The results in MoCo v2 at this time are as follows.

In addition, using the hierarchical structure of WordNet, if we create a superclass about a feline family consisting of 10 subclasses and contaminate 1/10 of each category, 5 of the top 10 classes with high FP will be in the feline category, and so on, the backdoor attack by superclass unit is also effective We found that a backdoor attack per superclass is also effective.

Non-Targeted Attacks on ImageNet-100

Unlike previous work, we have experimented with a non-targeted attack that randomly contaminates 5% of the training images, and the results are as follows.

This attack results in a 5-point drop in model accuracy, but the overall accuracy drop is smaller than that of targeted attacks.

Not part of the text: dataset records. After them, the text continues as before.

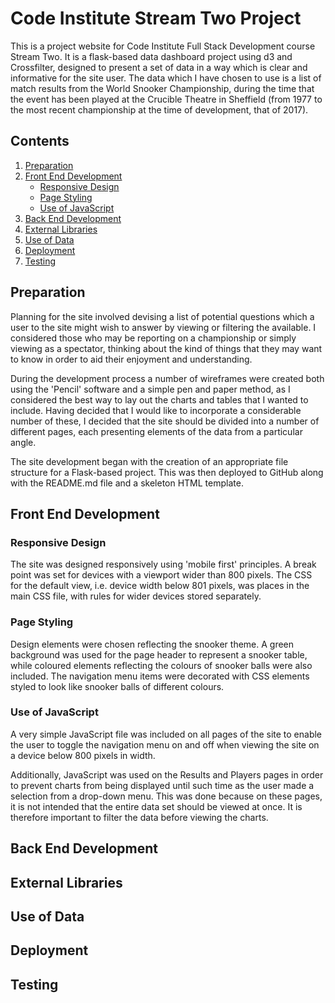 # Code Institute Stream Two Project

This is a project website for Code Institute Full Stack Development course Stream Two. It is a flask-based data dashboard project using d3 and Crossfilter, designed to present a set of data in a way which is clear and informative for the site user. The data which I have chosen to use is a list of match results from the World Snooker Championship, during the time that the event has been played at the Crucible Theatre in Sheffield (from 1977 to the most recent championship at the time of development, that of 2017).

## Contents
1. [Preparation](#preparation)
2. [Front End Development](#front-end-development)
    * [Responsive Design](#responsive-design)
    * [Page Styling](#page-styling)
    * [Use of JavaScript](#use-of-javascript)
3. [Back End Development](#back-end-development)
4. [External Libraries](#external-libraries)
5. [Use of Data](#use-of-data)
6. [Deployment](#deployment)
7. [Testing](#testing)

## Preparation

Planning for the site involved devising a list of potential questions which a user to the site might wish to answer by viewing or filtering the available. I considered those who may be reporting on a championship or simply viewing as a spectator, thinking about the kind of things that they may want to know in order to aid their enjoyment and understanding.

During the development process a number of wireframes were created both using the 'Pencil' software and a simple pen and paper method, as I considered the best way to lay out the charts and tables that I wanted to include. Having decided that I would like to incorporate a considerable number of these, I decided that the site should be divided into a number of different pages, each presenting elements of the data from a particular angle.

The site development began with the creation of an appropriate file structure for a Flask-based project. This was then deployed to GitHub along with the README.md file and a skeleton HTML template.

## Front End Development

### Responsive Design

The site was designed responsively using 'mobile first' principles. A break point was set for devices with a viewport wider than 800 pixels. The CSS for the default view, i.e. device width below 801 pixels, was places in the main CSS file, with rules for wider devices stored separately.

### Page Styling

Design elements were chosen reflecting the snooker theme. A green background was used for the page header to represent a snooker table, while coloured elements reflecting the colours of snooker balls were also included. The navigation menu items were decorated with CSS elements styled to look like snooker balls of different colours.

### Use of JavaScript

A very simple JavaScript file was included on all pages of the site to enable the user to toggle the navigation menu on and off when viewing the site on a device below 800 pixels in width.

Additionally, JavaScript was used on the Results and Players pages in order to prevent charts from being displayed until such time as the user made a selection from a drop-down menu. This was done because on these pages, it is not intended that the entire data set should be viewed at once. It is therefore important to filter the data before viewing the charts.

## Back End Development

## External Libraries

## Use of Data

## Deployment

## Testing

This is likely because trigger patches exist in various categories, making it harder for the SSL model to associate a trigger with a specific category.

On defensive methods

The success of backdoor attacks against SSL models may be due to the property of SSL methods that learn to bring two embeddings with different Augmentations applied to an image closer together so that a trigger is strongly associated with a particular category. This is also suggested by the fact that the classical SSL methods Jigsaw and RotNet are not effective in targeted attacks.

However, the performance of classical methods is lower than that of modern methods, so it is desirable to establish some defensive methods.

In the paper, the defense against backdoor attacks is to perform knowledge distillation (using ComPress in the paper) on a small clean data set to avoid the effects of backdoors. The results are as follows

As shown in the table, knowledge distillation on a subset (25%, 10%, and 5%) of ImageNet's clean datasets can significantly reduce the effectiveness of backdoor attacks.

Feature Space Analysis

Finally, the feature space visualization of the backdoor and clean models is shown below.

As shown in the figure, the embedding of images containing triggers (Patched Data) is distributed close to the target category images in the backdoor model and almost uniformly in the clean model.

We found that in the backdoor model, the false positives of the target category increase as the image containing the trigger becomes closer to the target category image in the embedding space.

summary

It is shown that a backdoor attack can be performed by injecting contaminated images against a training set of self-supervised learning and showing images that contain triggers to a linear classifier trained on a downstream task.

We found that this attack is effective in SSL methods such as MoCo v2, BYOL, and MSF, which learn to make the embedding of two images with different Augmentations applied to the same image closer.

While the success of recent SSL models relies on the ability to use large unlabeled data sets, it has become clear that there is a concomitant risk of contaminated data being introduced by an attacker.

Addressing these vulnerabilities may be important in the development of future SSL methods.